The answer must consist solely of the lines from the opening line of the entries through the line with "This happens because", transcribed exactly and without any pictures.

___ Source material

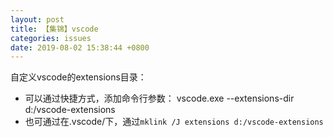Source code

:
 ```yaml
---
layout: post
title: 【集锦】vscode
categories: issues
date: 2019-08-02 15:38:44 +0800
---
```


自定义vscode的extensions目录：
- 可以通过快捷方式，添加命令行参数： vscode.exe --extensions-dir d:/vscode-extensions
- 也可通过在.vscode/下，通过`mklink /J extensions d:/vscode-extensions`
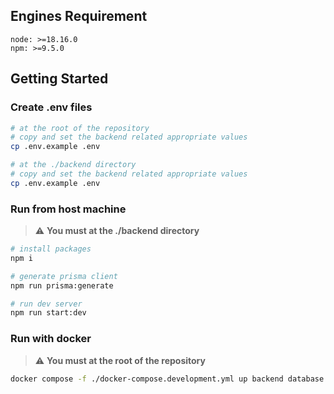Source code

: ## Engines Requirement

`node: >=18.16.0`  
`npm: >=9.5.0`

## Getting Started

### Create .env files

```bash
# at the root of the repository
# copy and set the backend related appropriate values
cp .env.example .env

# at the ./backend directory
# copy and set the backend related appropriate values
cp .env.example .env
```

### Run from host machine

> :warning: **You must at the ./backend directory**

```bash
# install packages
npm i

# generate prisma client
npm run prisma:generate

# run dev server
npm run start:dev
```

### Run with docker

> :warning: **You must at the root of the repository**

```bash
docker compose -f ./docker-compose.development.yml up backend database -d --build
```
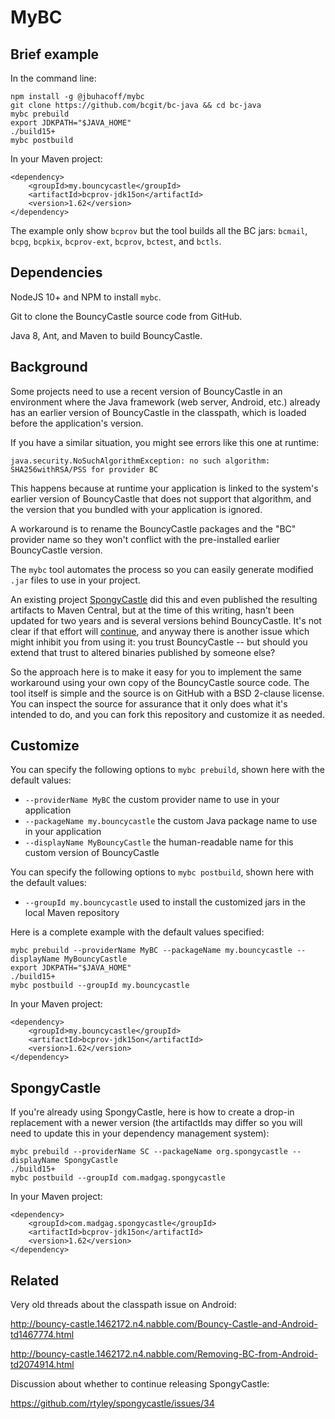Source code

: MyBC
====

Brief example
-------------

In the command line:

```
npm install -g @jbuhacoff/mybc
git clone https://github.com/bcgit/bc-java && cd bc-java
mybc prebuild
export JDKPATH="$JAVA_HOME"
./build15+
mybc postbuild
```

In your Maven project:

```
<dependency>
    <groupId>my.bouncycastle</groupId>
    <artifactId>bcprov-jdk15on</artifactId>
    <version>1.62</version>
</dependency>
```

The example only show `bcprov` but the tool builds all the BC jars:
`bcmail`, `bcpg`, `bcpkix`, `bcprov-ext`, `bcprov`, `bctest`, and `bctls`.

Dependencies
------------

NodeJS 10+ and NPM to install `mybc`.

Git to clone the BouncyCastle source code from GitHub.

Java 8, Ant, and Maven to build BouncyCastle.


Background
----------

Some projects need to use a recent version of BouncyCastle in an 
environment where the Java framework (web server, Android, etc.) already has an
earlier version of BouncyCastle in the classpath, which is loaded before the
application's version.

If you have a similar situation, you might see errors like this one at runtime:

```
java.security.NoSuchAlgorithmException: no such algorithm: SHA256withRSA/PSS for provider BC
```

This happens because at runtime your application is linked to the system's earlier version
of BouncyCastle that does not support that algorithm, and the version that you bundled
with your application is ignored.

A workaround is to rename the BouncyCastle
packages and the "BC" provider name so they won't conflict
with the pre-installed earlier BouncyCastle version.

The `mybc` tool automates the process so you can easily generate modified `.jar`
files to use in your project.

An existing project [SpongyCastle](https://github.com/rtyley/spongycastle) did
this and even published the resulting artifacts to Maven Central, but 
at the time of this writing, hasn't been updated for two years and is several 
versions behind BouncyCastle. It's not clear if that effort will
[continue](https://github.com/rtyley/spongycastle/issues/34), and anyway there is
another issue which might inhibit you from using it: you trust BouncyCastle --
but should you extend that trust to altered binaries published by someone else?

So the approach here is to make it easy for you to implement the same workaround
using your own copy of the BouncyCastle source code. 
The tool itself is simple and the source is on GitHub with a BSD 2-clause license.
You can inspect the source for assurance that it only does what it's intended to do,
and you can fork this repository and customize it as needed.


Customize
---------


You can specify the following options to `mybc prebuild`, shown here with the default values:

* `--providerName MyBC` the custom provider name to use in your application
* `--packageName my.bouncycastle` the custom Java package name to use in your application
* `--displayName MyBouncyCastle` the human-readable name for this custom version of BouncyCastle

You can specify the following options to `mybc postbuild`, shown here with the default values:

* `--groupId my.bouncycastle` used to install the customized jars in the local Maven repository

Here is a complete example with the default values specified:

```
mybc prebuild --providerName MyBC --packageName my.bouncycastle --displayName MyBouncyCastle
export JDKPATH="$JAVA_HOME"
./build15+
mybc postbuild --groupId my.bouncycastle
```

In your Maven project:

```
<dependency>
    <groupId>my.bouncycastle</groupId>
    <artifactId>bcprov-jdk15on</artifactId>
    <version>1.62</version>
</dependency>
```


SpongyCastle
------------

If you're already using SpongyCastle, here is how to create a drop-in replacement
with a newer version (the artifactIds may differ so you will need to update
this in your dependency management system):

```
mybc prebuild --providerName SC --packageName org.spongycastle --displayName SpongyCastle
./build15+
mybc postbuild --groupId com.madgag.spongycastle
```

In your Maven project:

```
<dependency>
    <groupId>com.madgag.spongycastle</groupId>
    <artifactId>bcprov-jdk15on</artifactId>
    <version>1.62</version>
</dependency>
```


Related
-------

Very old threads about the classpath issue on Android:

http://bouncy-castle.1462172.n4.nabble.com/Bouncy-Castle-and-Android-td1467774.html

http://bouncy-castle.1462172.n4.nabble.com/Removing-BC-from-Android-td2074914.html

Discussion about whether to continue releasing SpongyCastle:

https://github.com/rtyley/spongycastle/issues/34
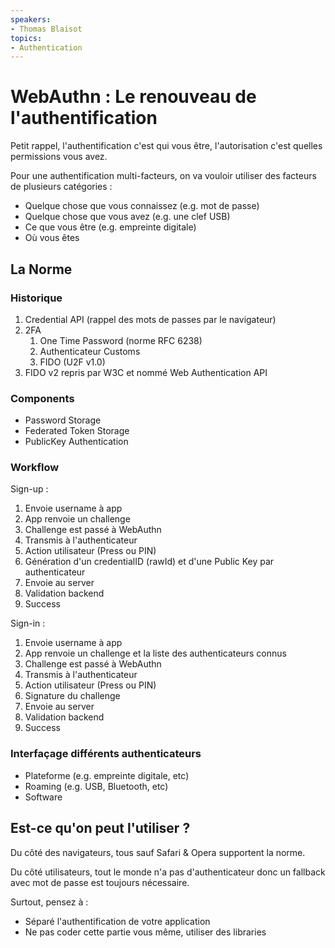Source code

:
 ```yaml
---
speakers:
- Thomas Blaisot
topics:
- Authentication
---
```


# WebAuthn : Le renouveau de l'authentification

Petit rappel, l'authentification c'est qui vous être, l'autorisation c'est quelles permissions vous avez.

Pour une authentification multi-facteurs, on va vouloir utiliser des facteurs de plusieurs catégories :

- Quelque chose que vous connaissez (e.g. mot de passe)
- Quelque chose que vous avez (e.g. une clef USB)
- Ce que vous être (e.g. empreinte digitale)
- Où vous êtes

## La Norme

### Historique

1. Credential API (rappel des mots de passes par le navigateur)
2. 2FA
   1. One Time Password (norme RFC 6238)
   2. Authenticateur Customs
   3. FIDO (U2F v1.0)
3. FIDO v2 repris par W3C et nommé Web Authentication API

### Components

- Password Storage
- Federated Token Storage
- PublicKey Authentication

### Workflow

Sign-up :

1. Envoie username à app
2. App renvoie un challenge
3. Challenge est passé à WebAuthn
4. Transmis à l'authenticateur
5. Action utilisateur (Press ou PIN)
6. Génération d'un credentialID (rawId) et d'une Public Key par authenticateur
7. Envoie au server
8. Validation backend
9. Success

Sign-in :

1. Envoie username à app
2. App renvoie un challenge et la liste des authenticateurs connus
3. Challenge est passé à WebAuthn
4. Transmis à l'authenticateur
5. Action utilisateur (Press ou PIN)
6. Signature du challenge
7. Envoie au server
8. Validation backend
9. Success

### Interfaçage différents authenticateurs

- Plateforme (e.g. empreinte digitale, etc)
- Roaming (e.g. USB, Bluetooth, etc)
- Software

## Est-ce qu'on peut l'utiliser ?

Du côté des navigateurs, tous sauf Safari & Opera supportent la norme.

Du côté utilisateurs, tout le monde n'a pas d'authenticateur donc un fallback avec mot de passe est toujours nécessaire.

Surtout, pensez à :

- Séparé l'authentification de votre application
- Ne pas coder cette partie vous même, utiliser des libraries

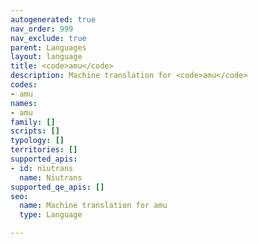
 ```yaml
---
autogenerated: true
nav_order: 999
nav_exclude: true
parent: Languages
layout: language
title: <code>amu</code>
description: Machine translation for <code>amu</code>
codes:
- amu
names:
- amu
family: []
scripts: []
typology: []
territories: []
supported_apis:
- id: niutrans
  name: Niutrans
supported_qe_apis: []
seo:
  name: Machine translation for amu
  type: Language

---
```


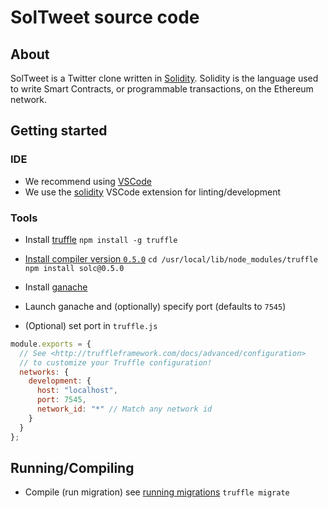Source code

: # SolTweet source code

## About
SolTweet is a Twitter clone written in [Solidity](https://solidity.readthedocs.io/en/v0.5.1/). Solidity is the language used to write Smart Contracts, or programmable transactions, on the Ethereum network.

## Getting started

### IDE
- We recommend using [VSCode](https://code.visualstudio.com/)
- We use the [solidity](https://marketplace.visualstudio.com/items?itemName=juanblanco.solidity) VSCode extension for linting/development

### Tools
- Install [truffle](https://truffleframework.com/docs/truffle/overview)
`npm install -g truffle`
- [Install compiler version `0.5.0`](https://ethereum.stackexchange.com/a/26485)
`cd /usr/local/lib/node_modules/truffle`
`npm install solc@0.5.0`

- Install [ganache](https://truffleframework.com/ganache)
- Launch ganache and (optionally) specify port (defaults to `7545`)
- (Optional) set port in `truffle.js`
```JavaScript
module.exports = {
  // See <http://truffleframework.com/docs/advanced/configuration>
  // to customize your Truffle configuration!
  networks: {
    development: {
      host: "localhost",
      port: 7545,
      network_id: "*" // Match any network id
    }
  }
};
```

## Running/Compiling
- Compile (run migration) see [running migrations](https://truffleframework.com/docs/truffle/getting-started/running-migrations)
`truffle migrate`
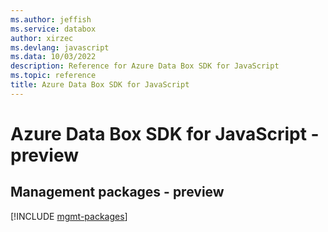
 ```yaml
---
ms.author: jeffish
ms.service: databox
author: xirzec
ms.devlang: javascript
ms.data: 10/03/2022
description: Reference for Azure Data Box SDK for JavaScript
ms.topic: reference
title: Azure Data Box SDK for JavaScript
---
```

# Azure Data Box SDK for JavaScript - preview

## Management packages - preview
[!INCLUDE [mgmt-packages](data-box-mgmt-index.md)]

______

### Output of the exercise
Source code

:
 ```yaml
---
layout: post
title: 【集锦】vscode
categories: issues
date: 2019-08-02 15:38:44 +0800
---
```


自定义vscode的extensions目录：
- 可以通过快捷方式，添加命令行参数： vscode.exe --extensions-dir d:/vscode-extensions
- 也可通过在.vscode/下，通过`mklink /J extensions d:/vscode-extensions`
Source code

: ## Engines Requirement

`node: >=18.16.0`  
`npm: >=9.5.0`

## Getting Started

### Create .env files

```bash
# at the root of the repository
# copy and set the backend related appropriate values
cp .env.example .env

# at the ./backend directory
# copy and set the backend related appropriate values
cp .env.example .env
```

### Run from host machine

> :warning: **You must at the ./backend directory**

```bash
# install packages
npm i

# generate prisma client
npm run prisma:generate

# run dev server
npm run start:dev
```

### Run with docker

> :warning: **You must at the root of the repository**

```bash
docker compose -f ./docker-compose.development.yml up backend database -d --build
```
Source code

: MyBC
====

Brief example
-------------

In the command line:

```
npm install -g @jbuhacoff/mybc
git clone https://github.com/bcgit/bc-java && cd bc-java
mybc prebuild
export JDKPATH="$JAVA_HOME"
./build15+
mybc postbuild
```

In your Maven project:

```
<dependency>
    <groupId>my.bouncycastle</groupId>
    <artifactId>bcprov-jdk15on</artifactId>
    <version>1.62</version>
</dependency>
```

The example only show `bcprov` but the tool builds all the BC jars:
`bcmail`, `bcpg`, `bcpkix`, `bcprov-ext`, `bcprov`, `bctest`, and `bctls`.

Dependencies
------------

NodeJS 10+ and NPM to install `mybc`.

Git to clone the BouncyCastle source code from GitHub.

Java 8, Ant, and Maven to build BouncyCastle.


Background
----------

Some projects need to use a recent version of BouncyCastle in an 
environment where the Java framework (web server, Android, etc.) already has an
earlier version of BouncyCastle in the classpath, which is loaded before the
application's version.

If you have a similar situation, you might see errors like this one at runtime:

```
java.security.NoSuchAlgorithmException: no such algorithm: SHA256withRSA/PSS for provider BC
```

This happens because at runtime your application is linked to the system's earlier version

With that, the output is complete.